Digital twin achieves UK-first for machine tool feedback control27 October 2022
A UK-first in digital twin technology research to develop autonomous, self-optimising subtractive processes for sustainable manufacturing has been achieved by research engineers at the University of Sheffield Advanced Manufacturing Research Centre (AMRC).
A team of AMRC experts have successfully produced a novel, real-time digital simulation model for feedback control of subtractive cutting operations as part of a technology portfolio related to online machining process simulation, monitoring and control.
Dr Rob Ward, AMRC industrial research fellow, believes that no-one in the UK has ever before achieved subtractive process closed loop control by real-time digital twins without the use of expensive sensors.
He said: “This is a huge step forward to being able to predict and anticipate part non-conformance on the production line and take restorative action before it occurs, reducing scrappage and rework and ultimately leading to more sustainable manufacturing processes.”
Dr Sabino Ayvar-Soberanis, AMRC technology fellow, says the project builds on the centre’s capabilities in virtual machining digital twin toolkits for future deployment in industrial settings.
He said: “This project has enabled us to prove the concept of a real-time adaptive control for subtractive process optimisation and it was the first time for both the AMRC and within the UK that a subtractive digital twin, with closed loop control using a complex online simulation, was implemented on a CNC machine platform.
“This is crucial within the subtractive sector to help achieve higher productivity, a reduction in costs and lessen the amount of tool chatter and the residual stress on structural components.”
The 12-month project, part of a digital subtractive programme of work funded through the High Value Manufacturing (HVM) Catapult, saw engineers undertake testing on a commercial computer numerical control (CNC) legacy machine tool capable of high-speed machining of aluminium - the same machine that makes wing ribs for the Airbus A350 XWB aircraft.
The testing was validated by a closed loop control system which could be implemented across various subtractive cutting processes, and included a novel online machining-induced residual stress control system, tool chatter detection and adaptive feed rate control.
The successful digital twin was demonstrated on a five-axis AMRC machine tool, used to machine large aluminium structural aerospace components.

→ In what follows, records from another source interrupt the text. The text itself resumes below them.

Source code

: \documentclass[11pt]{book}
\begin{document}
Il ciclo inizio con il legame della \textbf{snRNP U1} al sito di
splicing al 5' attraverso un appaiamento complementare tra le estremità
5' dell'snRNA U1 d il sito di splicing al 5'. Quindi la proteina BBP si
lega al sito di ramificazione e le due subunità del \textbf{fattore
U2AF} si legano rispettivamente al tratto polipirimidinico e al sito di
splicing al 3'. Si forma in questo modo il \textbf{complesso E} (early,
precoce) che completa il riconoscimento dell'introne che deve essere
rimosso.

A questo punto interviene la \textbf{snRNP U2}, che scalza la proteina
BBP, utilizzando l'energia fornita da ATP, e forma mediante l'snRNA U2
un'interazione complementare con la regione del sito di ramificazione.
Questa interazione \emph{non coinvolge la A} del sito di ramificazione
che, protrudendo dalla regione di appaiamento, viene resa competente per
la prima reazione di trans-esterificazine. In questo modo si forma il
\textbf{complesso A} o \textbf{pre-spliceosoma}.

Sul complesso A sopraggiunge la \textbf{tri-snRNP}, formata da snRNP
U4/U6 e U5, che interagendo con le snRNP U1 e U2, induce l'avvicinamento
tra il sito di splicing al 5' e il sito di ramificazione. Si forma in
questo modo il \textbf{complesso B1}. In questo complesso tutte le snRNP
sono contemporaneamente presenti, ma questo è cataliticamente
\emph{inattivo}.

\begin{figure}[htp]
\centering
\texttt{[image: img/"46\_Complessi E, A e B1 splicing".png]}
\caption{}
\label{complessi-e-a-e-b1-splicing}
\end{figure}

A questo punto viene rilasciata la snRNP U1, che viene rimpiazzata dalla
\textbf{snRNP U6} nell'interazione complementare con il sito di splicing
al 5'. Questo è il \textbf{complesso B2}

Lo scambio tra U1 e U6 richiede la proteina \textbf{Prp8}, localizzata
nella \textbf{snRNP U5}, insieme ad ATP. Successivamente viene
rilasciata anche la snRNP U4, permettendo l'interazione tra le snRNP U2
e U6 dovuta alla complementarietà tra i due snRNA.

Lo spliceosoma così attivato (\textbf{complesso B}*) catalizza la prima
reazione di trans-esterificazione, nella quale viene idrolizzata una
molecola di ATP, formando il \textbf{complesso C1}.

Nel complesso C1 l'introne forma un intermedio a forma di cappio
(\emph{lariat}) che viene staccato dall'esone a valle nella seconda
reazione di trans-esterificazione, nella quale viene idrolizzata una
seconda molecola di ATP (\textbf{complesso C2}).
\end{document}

Dr Javier Dominguez-Caballero, AMRC technical lead, says researchers worked in close collaboration with AMRC partners Siemens and Starrag UK on the project, fitting a Siemens Axis Data Stream (ADAS), monitoring system to output live data from the machine tool via a process fieldbus (PROFIBUS) digital communications system - and also to retrofit the CNC machine tool with fast analogue modules combined with synchronous actions - which is a special function within Siemens 840D machine controllers which enabled the team to create their own control algorithms.

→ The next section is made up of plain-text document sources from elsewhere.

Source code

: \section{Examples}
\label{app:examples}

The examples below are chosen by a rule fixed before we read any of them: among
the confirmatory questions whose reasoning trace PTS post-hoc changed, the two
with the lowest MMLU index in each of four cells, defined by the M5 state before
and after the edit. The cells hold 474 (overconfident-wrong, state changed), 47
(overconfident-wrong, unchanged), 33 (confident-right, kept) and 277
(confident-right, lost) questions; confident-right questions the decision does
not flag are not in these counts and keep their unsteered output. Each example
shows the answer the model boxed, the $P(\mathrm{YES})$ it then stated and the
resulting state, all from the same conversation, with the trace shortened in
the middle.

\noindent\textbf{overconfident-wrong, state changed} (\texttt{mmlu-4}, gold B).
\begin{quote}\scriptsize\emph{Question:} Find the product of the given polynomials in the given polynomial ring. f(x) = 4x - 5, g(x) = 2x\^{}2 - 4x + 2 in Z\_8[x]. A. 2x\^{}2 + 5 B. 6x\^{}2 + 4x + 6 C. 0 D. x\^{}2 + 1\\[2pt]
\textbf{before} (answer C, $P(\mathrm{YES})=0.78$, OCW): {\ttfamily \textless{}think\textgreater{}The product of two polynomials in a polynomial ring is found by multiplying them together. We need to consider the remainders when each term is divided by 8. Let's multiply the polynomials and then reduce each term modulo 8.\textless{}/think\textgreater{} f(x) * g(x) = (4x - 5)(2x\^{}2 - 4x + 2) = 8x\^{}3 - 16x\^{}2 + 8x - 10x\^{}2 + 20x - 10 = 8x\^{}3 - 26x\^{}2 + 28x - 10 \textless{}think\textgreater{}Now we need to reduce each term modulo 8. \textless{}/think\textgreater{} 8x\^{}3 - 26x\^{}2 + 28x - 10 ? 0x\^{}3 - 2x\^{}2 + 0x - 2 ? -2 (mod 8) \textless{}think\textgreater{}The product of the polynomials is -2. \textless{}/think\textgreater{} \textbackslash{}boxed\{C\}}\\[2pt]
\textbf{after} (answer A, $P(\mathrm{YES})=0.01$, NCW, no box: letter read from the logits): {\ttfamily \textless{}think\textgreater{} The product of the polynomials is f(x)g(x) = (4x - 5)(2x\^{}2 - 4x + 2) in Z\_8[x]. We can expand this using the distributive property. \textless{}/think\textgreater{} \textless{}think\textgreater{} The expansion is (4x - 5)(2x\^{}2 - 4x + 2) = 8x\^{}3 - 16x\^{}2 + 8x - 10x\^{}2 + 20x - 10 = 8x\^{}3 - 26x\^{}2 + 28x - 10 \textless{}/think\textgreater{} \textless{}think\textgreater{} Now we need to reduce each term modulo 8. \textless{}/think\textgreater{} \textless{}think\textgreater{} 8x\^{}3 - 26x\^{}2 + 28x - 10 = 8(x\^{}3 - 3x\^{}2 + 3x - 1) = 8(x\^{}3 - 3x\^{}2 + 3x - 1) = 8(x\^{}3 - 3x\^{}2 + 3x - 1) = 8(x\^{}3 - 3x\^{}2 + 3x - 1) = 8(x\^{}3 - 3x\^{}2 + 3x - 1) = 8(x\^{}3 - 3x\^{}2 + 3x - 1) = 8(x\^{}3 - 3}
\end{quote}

“Thanks to the support of Siemens and Starrag UK, implementing both the modules and the ADAS monitoring system in our digital twin helped to present an important digital transformation from legacy systems of CNC machine tools to Industry 4.0,” said Dr Dominguez-Caballero.
“The success of our subtractive digital twin has relied on the complex implementation of the analytical closed loop simulation in an industry-relevant CNC machine platform.”

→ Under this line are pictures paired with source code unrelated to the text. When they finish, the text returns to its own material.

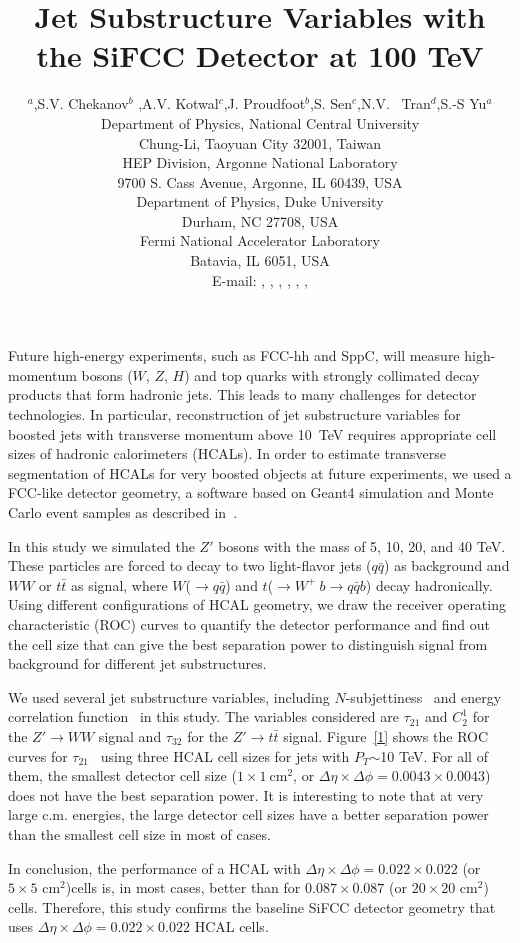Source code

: \documentclass[a4paper]{PoS}
\title{Jet Substructure Variables with the SiFCC Detector at 100 TeV}
\author{\speaker{C.-H Yeh}$^a$,S.V. Chekanov$^b$ ,A.V. Kotwal$^{c}$,J. Proudfoot$^{b}$,S. Sen$^{c}$,N.V. ~Tran$^{d}$,S.-S Yu$^{a}$\\     
     \llap{$^a$}Department of Physics, National Central University\\
     Chung-Li, Taoyuan City 32001, Taiwan\\
     \llap{$^b$}HEP Division, Argonne National Laboratory\\
     9700 S. Cass Avenue, Argonne, IL 60439, USA\\
     \llap{$^c$}Department of Physics, Duke University\\
     Durham, NC 27708, USA\\
     \llap{$^d$}Fermi National Accelerator Laboratory\\
     Batavia, IL 6051, USA\\
     E-mail:  \email{a9510130375@gmail.com},
     \email{chekanov@anl.gov},
     \email{kotwal@phy.duke.edu},
     \email{proudfoot@anl.gov},
     \email{sourav.sen@duke.edu},
     \email{ntran@fnal.gov},
     \email{syu@phy.ncu.edu.tw}}
\begin{document}
Future high-energy experiments, such as FCC-hh and SppC, 
will measure high-momentum bosons ($W$, $Z$, $H$) and top quarks 
with strongly collimated decay products that form hadronic jets. This leads to many
challenges for detector technologies.  In particular, reconstruction of jet substructure  variables for boosted jets with transverse
momentum above 10~TeV
requires appropriate  cell sizes of hadronic
calorimeters  (HCALs). In order to estimate 
transverse segmentation  
of HCALs for very boosted objects at future experiments, 
we used a FCC-like detector geometry,
a software based on Geant4 simulation and Monte Carlo event samples as described in~\cite{Chekanov:2016ppq}.
 
In this study we simulated the $Z'$ bosons with the mass of 5, 10, 20, and 40 TeV. These particles are forced to decay to two light-flavor jets ($q\bar{q}$) as background and $W W$ or $t\bar{t}$ as signal, where $W$($\rightarrow q\bar{q}$) and $t$($ \rightarrow  W^+\>b \rightarrow q\bar{q} b$) decay hadronically. Using different configurations of HCAL geometry, we draw the receiver operating characteristic (ROC) curves to quantify the detector performance and find out the cell size that can give the best separation power to distinguish signal from background for different jet substructures.

We used several jet substructure variables, including $N$-subjettiness~\cite{Thaler:2010tr} and energy correlation function~\cite{Larkoski:2013eya} in this study. The variables considered are $\tau_{21}$ and $C_2^1$ for the $Z'\rightarrow WW$ signal and $\tau_{32}$ for the $Z' \rightarrow t\bar{t}$ signal. Figure~\ref{1} shows the ROC curves for $\tau_{21}$~\cite{Thaler:2010tr} using three HCAL cell sizes for jets with $P_{T}$$\sim$10 TeV. For all of them, the smallest detector cell size ($1\times1~\mathrm{cm}^2$, or $\Delta \eta \times \Delta \phi = 0.0043\times0.0043$) does not have the best separation power. It is interesting to note that at very large c.m. energies, the large detector cell sizes have a better separation power than the smallest cell size in most of cases. 

In conclusion, the  performance 
of a  HCAL with 
$\Delta \eta \times \Delta \phi = 0.022\times0.022$ (or $5\times5$ cm$^2$)cells is, in most cases,
better than for $0.087\times0.087$ (or $20\times20$ cm$^2$) cells.
Therefore, this study confirms the  baseline SiFCC detector geometry \cite{Chekanov:2016ppq}
that uses $\Delta \eta \times \Delta \phi = 0.022\times0.022$ HCAL cells.
\end{document}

Dr Ward said that most factories in all sectors, from high-value aerospace and automotive to general engineering, still use legacy CNC machines, so being able to retrofit the technology onto existing machines allows manufacturers to get the most out of the resources they already have, without the need to invest in new machines.
He added that the outcome of the project demonstrated the success of the latest digital twin technology and proved its feasibility.
Dr Ward said: “Here at the AMRC we are integrating Industry 4.0 technologies such as high-speed process monitoring, artificial intelligence, cloud and edge computing, with world-class academic research in modelling of machining processes, real-time simulation and advanced closed-loop control to develop the next generation of subtractive process control for sustainable manufacturing."
“A huge part of sustainable manufacturing is using what you already have, getting the most out of your equipment and optimising the processes to be more efficient and economical.”
The team is now looking to develop the digital twin framework further and explore how it could work within other complex subtractive processes to enable a level of autonomy. Dr David Curtis, research and technology manager for the AMRC’s machining group, says progressing such digital subtractive research is critical for enabling sustainable and resilient supply chains.
AMRC continues to pioneer developments in the digital subtractive space, using mechanistic models for machining force simulation, coupled with stability mapping enabling tool path pre-processing for feed and speed optimisation. This optimisation capability is being delivered to market through Productive Machines, an AMRC spin-out company.
Dr Curtis says that Productive Machines’ solution represents a key step in enabling the wider digital transition across the subtractive sector.